Sunday 29 June 2008

Last.fm's API, Python, and tagging behaviour (Part 2)

Update: (2008/08/25) I fixed the same kind of bug I had in the previous post on this topic. While fixing it I decided to rerun it with a sample of 5000 instead of 2000 users. The code is fixed and the data is updated.

Last night I was a bit tired and quickly concluded "the numbers show...". But do they really?

To find out I use Python to do some simple statistical analysis to add some weight to the claim that older Last.fm users have a larger vocabulary and tag items more frequently.

First, I compute 95% confidence intervals for the percentage of non-taggers in each age group. Seeing the large margins (in the table below) helps explain why the age group 25-30 has a higher percentage than the age group 19-22. However, it doesn’t help explain why the age group 22-25 has a lower percentage. (I’d blame that on the relatively small and skewed sample, and I’d argue that they are still reasonably similar, both in average age and deviations of the percentages). (With the larger sample size this is not the case any longer.)

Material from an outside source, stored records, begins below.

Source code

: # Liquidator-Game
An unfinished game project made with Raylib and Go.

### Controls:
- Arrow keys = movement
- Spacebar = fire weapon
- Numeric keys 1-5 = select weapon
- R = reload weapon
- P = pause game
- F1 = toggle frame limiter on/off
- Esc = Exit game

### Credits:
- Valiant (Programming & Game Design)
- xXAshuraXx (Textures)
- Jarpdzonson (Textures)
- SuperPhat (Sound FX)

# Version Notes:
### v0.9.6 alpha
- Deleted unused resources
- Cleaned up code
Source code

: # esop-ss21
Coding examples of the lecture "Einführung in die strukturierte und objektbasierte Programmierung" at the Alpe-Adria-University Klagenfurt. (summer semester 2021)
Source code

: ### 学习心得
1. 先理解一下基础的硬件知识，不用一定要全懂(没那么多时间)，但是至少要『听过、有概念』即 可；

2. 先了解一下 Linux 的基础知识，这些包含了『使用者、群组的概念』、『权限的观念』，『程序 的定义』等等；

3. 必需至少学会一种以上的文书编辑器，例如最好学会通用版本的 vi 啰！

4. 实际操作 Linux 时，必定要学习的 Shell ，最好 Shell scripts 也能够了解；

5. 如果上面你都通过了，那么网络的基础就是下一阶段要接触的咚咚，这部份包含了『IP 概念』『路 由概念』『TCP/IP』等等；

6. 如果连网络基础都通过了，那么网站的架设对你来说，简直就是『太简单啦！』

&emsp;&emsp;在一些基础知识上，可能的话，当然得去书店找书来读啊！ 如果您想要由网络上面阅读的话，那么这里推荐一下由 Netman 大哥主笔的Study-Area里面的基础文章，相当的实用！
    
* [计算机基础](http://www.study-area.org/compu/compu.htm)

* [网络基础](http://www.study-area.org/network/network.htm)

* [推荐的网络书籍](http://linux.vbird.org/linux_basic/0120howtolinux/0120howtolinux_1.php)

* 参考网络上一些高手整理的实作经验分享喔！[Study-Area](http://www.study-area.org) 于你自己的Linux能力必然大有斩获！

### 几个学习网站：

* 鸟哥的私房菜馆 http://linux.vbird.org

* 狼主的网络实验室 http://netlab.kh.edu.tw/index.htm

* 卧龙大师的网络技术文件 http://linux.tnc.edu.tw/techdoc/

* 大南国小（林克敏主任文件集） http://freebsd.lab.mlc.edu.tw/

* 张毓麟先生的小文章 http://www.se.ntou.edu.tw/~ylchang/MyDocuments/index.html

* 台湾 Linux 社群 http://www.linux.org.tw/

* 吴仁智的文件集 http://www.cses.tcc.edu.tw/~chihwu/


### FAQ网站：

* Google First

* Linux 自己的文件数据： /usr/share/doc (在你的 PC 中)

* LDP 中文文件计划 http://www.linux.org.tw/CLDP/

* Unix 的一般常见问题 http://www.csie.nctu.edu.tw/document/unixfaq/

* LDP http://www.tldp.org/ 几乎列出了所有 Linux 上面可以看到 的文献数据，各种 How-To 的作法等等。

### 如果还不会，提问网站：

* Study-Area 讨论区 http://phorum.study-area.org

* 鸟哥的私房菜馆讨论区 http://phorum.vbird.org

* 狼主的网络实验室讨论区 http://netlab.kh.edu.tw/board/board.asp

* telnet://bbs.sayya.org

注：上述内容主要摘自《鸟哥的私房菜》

Computing the confidence interval is very easy. A user is either a tagger or not. The probability within an age group can thus be modeled with a Bernoulli distribution. The 95% confidence intervals for a Bernoulli distribution can be computed with:
z = 1.96 # norminv(0.975) for a 95% confidence interval
def binom_confidence(p,n):
if n*p*(1-p) >= 5:
return z*(p*(1-p)/n)**0.5

Btw, I couldn’t find the equivalent to the Matlab norminv function in Python. Any pointers would be appreciated!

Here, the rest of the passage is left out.